Orang tua lain, Arinendro, juga mengungkapkan anaknya dikeluarkan karena dianggap tidak mampu mengikuti pelajaran, meski sebelumnya diterima berdasarkan nilai UN yang memadai. Ia mengklaim bahwa program inklusi seharusnya ada di sekolah tersebut, namun ditolak pihak sekolah. Akibatnya, anaknya hingga kini belum bersekolah kembali.
Pihak sekolah melalui Kepala Sekolah, Idris, menyatakan bahwa kebijakan ini berdasarkan pertimbangan guru dan hasil observasi guru BK. Beberapa siswa disarankan bersekolah di sekolah inklusi karena keterbatasan kemampuan belajar.
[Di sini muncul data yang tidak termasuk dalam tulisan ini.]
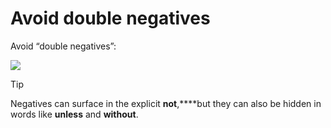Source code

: # Avoid double negatives

Avoid “double negatives”:

![](/api/Authoring/Tips%20-%20Shorter%20is%20better/assets/6c2614bf-8890-4736-b847-8a863000614f.png)

> [!TIP]
> Negatives can surface in the explicit **not**,****but they can also be hidden in words like **unless** and **without**.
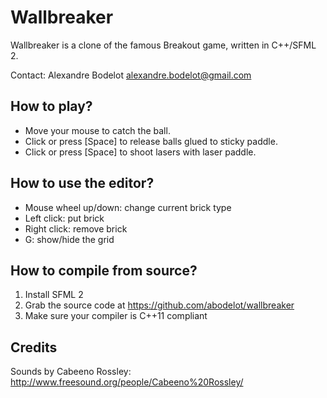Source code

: Wallbreaker
===========

Wallbreaker is a clone of the famous Breakout game, written in C++/SFML 2.

Contact: Alexandre Bodelot <alexandre.bodelot@gmail.com>


How to play?
------------

- Move your mouse to catch the ball.
- Click or press [Space] to release balls glued to sticky paddle.
- Click or press [Space] to shoot lasers with laser paddle.


How to use the editor?
----------------------

- Mouse wheel up/down: change current brick type
- Left click: put brick
- Right click: remove brick
- G: show/hide the grid


How to compile from source?
---------------------------

1. Install SFML 2
2. Grab the source code at https://github.com/abodelot/wallbreaker
3. Make sure your compiler is C++11 compliant


Credits
-------

Sounds by Cabeeno Rossley: http://www.freesound.org/people/Cabeeno%20Rossley/

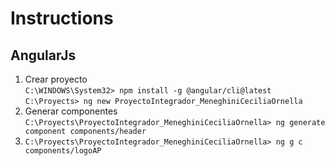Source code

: # Instructions
## AngularJs
1. Crear proyecto<br>
`C:\WINDOWS\System32> npm install -g @angular/cli@latest
`<br>`C:\Proyects> ng new ProyectoIntegrador_MeneghiniCeciliaOrnella`
2. Generar componentes<br>
`C:\Proyects\ProyectoIntegrador_MeneghiniCeciliaOrnella> ng generate component components/header`
3. `C:\Proyects\ProyectoIntegrador_MeneghiniCeciliaOrnella> ng g c components/logoAP`

<!-- https://youtube.com/watch?v=z12K2sFvxcs&si=EnSIkaIECMiOmarE&t=927 -->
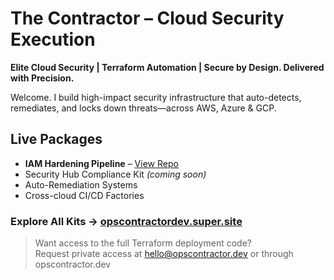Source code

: # The Contractor – Cloud Security Execution

**Elite Cloud Security | Terraform Automation | Secure by Design. Delivered with Precision.**

Welcome. I build high-impact security infrastructure that auto-detects, remediates, and locks down threats—across AWS, Azure & GCP.

## Live Packages
- **IAM Hardening Pipeline** – [View Repo](https://github.com/ContractorNH/iam-hardening-pipeline)
- Security Hub Compliance Kit *(coming soon)*
- Auto-Remediation Systems
- Cross-cloud CI/CD Factories

### Explore All Kits → [opscontractordev.super.site](https://opscontractordev.super.site)

> Want access to the full Terraform deployment code?  
> Request private access at hello@opscontractor.dev or through opscontractor.dev

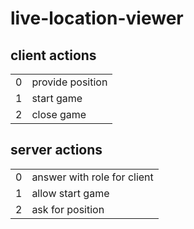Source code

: # live-location-viewer

## client actions
|   |   |
|---|---|
| 0 | provide position|
| 1 | start game |
| 2 | close game |

## server actions
|   |   |
|---|---|
| 0 | answer with role for client|
| 1 | allow start game |
| 2 | ask for position |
Idris menambahkan bahwa keputusan ini sudah diketahui oleh komite sekolah.
Dinas Pendidikan Lamongan melalui Kabid SMP, Chusnu Yuli, belum memberikan pernyataan rinci karena sedang mengikuti kegiatan workshop.
Kasus ini menyoroti pentingnya transparansi, empati, dan pendekatan inklusif dalam dunia pendidikan, terutama dalam menangani siswa dengan kebutuhan khusus atau masalah sosial pribadi.